Marketing mix consists of price, product, place and promotion. WWF-Malaysia is a non-profit organization, their main activity aren’t selling products or services. They are differing from the other profit based organizations which are using the marketing mix strategies to maximize their profit and customer equity by delivering high customer value and satisfaction. Conversely, WWF-Malaysia obtain fund from public to run their projects and activities towards environmental conservation. They have a lot of strategies and efforts to get and manage the fund. The marketing department are told about the projects, and the department have to raise the fund to make sure the projects can run on time.
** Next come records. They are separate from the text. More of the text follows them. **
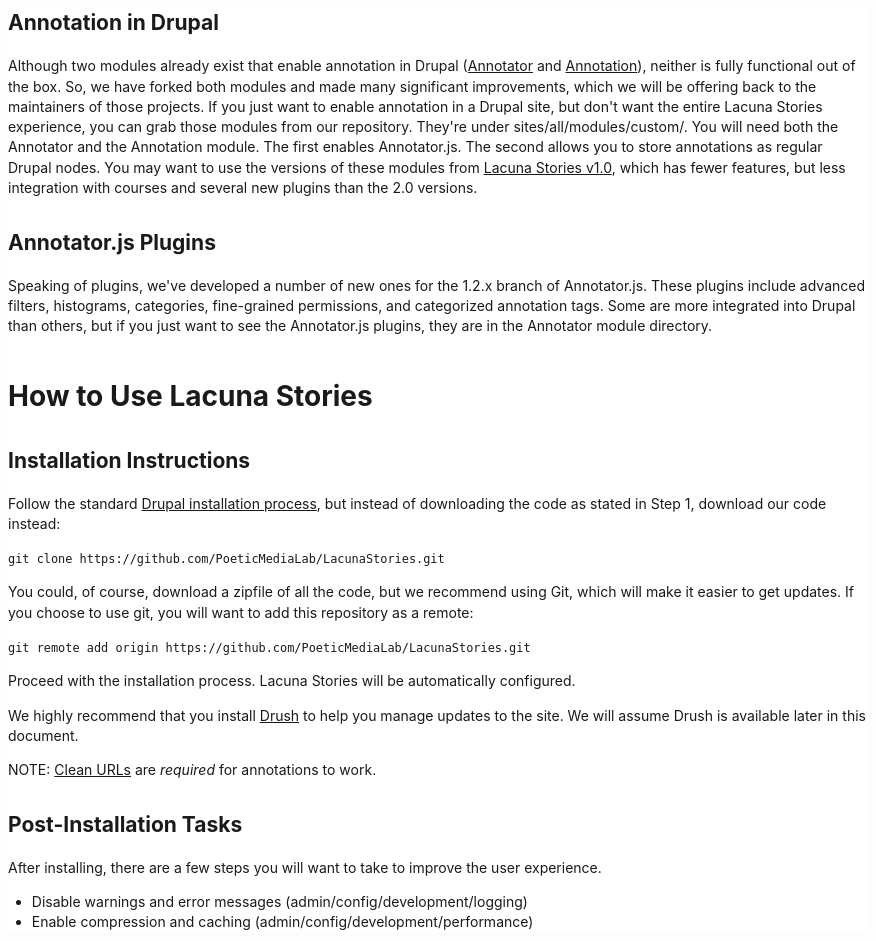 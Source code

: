 ## Annotation in Drupal
Although two modules already exist that enable annotation in Drupal ([Annotator](https://www.drupal.org/project/annotator) and [Annotation](https://www.drupal.org/project/annotation)), neither is fully functional out of the box. So, we have forked both modules and made many significant improvements, which we will be offering back to the maintainers of those projects. If you just want to enable annotation in a Drupal site, but don't want the entire Lacuna Stories experience, you can grab those modules from our repository. They're under sites/all/modules/custom/. You will need both the Annotator and the Annotation module. The first enables Annotator.js. The second allows you to store annotations as regular Drupal nodes. You may want to use the versions of these modules from [Lacuna Stories v1.0](https://github.com/PoeticMediaLab/LacunaStories/tree/v1.0), which has fewer features, but less integration with courses and several new plugins than the 2.0 versions.

## Annotator.js Plugins
Speaking of plugins, we've developed a number of new ones for the 1.2.x branch of Annotator.js. These plugins include advanced filters, histograms, categories, fine-grained permissions, and categorized annotation tags. Some are more integrated into Drupal than others, but if you just want to see the Annotator.js plugins, they are in the Annotator module directory.

# How to Use Lacuna Stories

## Installation Instructions

Follow the standard [Drupal installation process](https://www.drupal.org/documentation/install), but instead of downloading the code as stated in Step 1, download our code instead:

```
git clone https://github.com/PoeticMediaLab/LacunaStories.git
```

You could, of course, download a zipfile of all the code, but we recommend using Git, which will make it easier to get updates. If you choose to use git, you will want to add this repository as a remote:

```
git remote add origin https://github.com/PoeticMediaLab/LacunaStories.git
```

Proceed with the installation process. Lacuna Stories will be automatically configured.

We highly recommend that you install [Drush](http://www.drush.org/en/master/) to help you manage updates to the site. We will assume Drush is available later in this document.

NOTE: [Clean URLs](https://www.drupal.org/getting-started/clean-urls) are *required* for annotations to work.

## Post-Installation Tasks

After installing, there are a few steps you will want to take to improve the user experience.

* Disable warnings and error messages (admin/config/development/logging)
* Enable compression and caching (admin/config/development/performance)
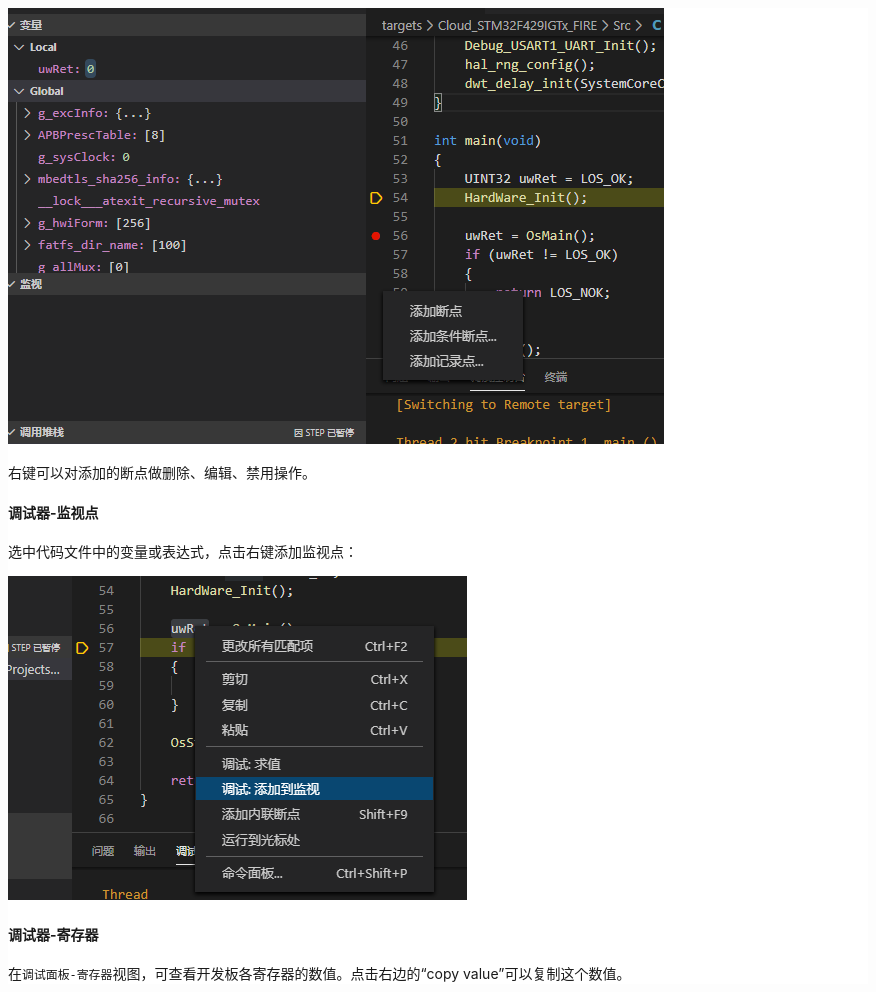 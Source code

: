    ![avatar](images/stm/breakpoints.png)

右键可以对添加的断点做删除、编辑、禁用操作。

#### 调试器-监视点
选中代码文件中的变量或表达式，点击右键添加监视点：

![avatar](images/stm/watchpoint.png)

#### 调试器-寄存器

在`调试面板-寄存器`视图，可查看开发板各寄存器的数值。点击右边的“copy value”可以复制这个数值。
When people donate their money to WWF, they can verify whether their donation being allocated in an appropriate pattern viewing the financial report, annual review and WWF’s website to know how WWF allocated their donation. The website stated clearly that how much they needed for the different projects and the amount that has been collected in current period. WWF provided credible, accountable and transparent financial report for the public. The annual review explained all the income and expenditure of the year. WWF-Malaysia gets their fund from public individuals and organizations. They set up the donation boxes at public places and opened certain accounts for the online donators.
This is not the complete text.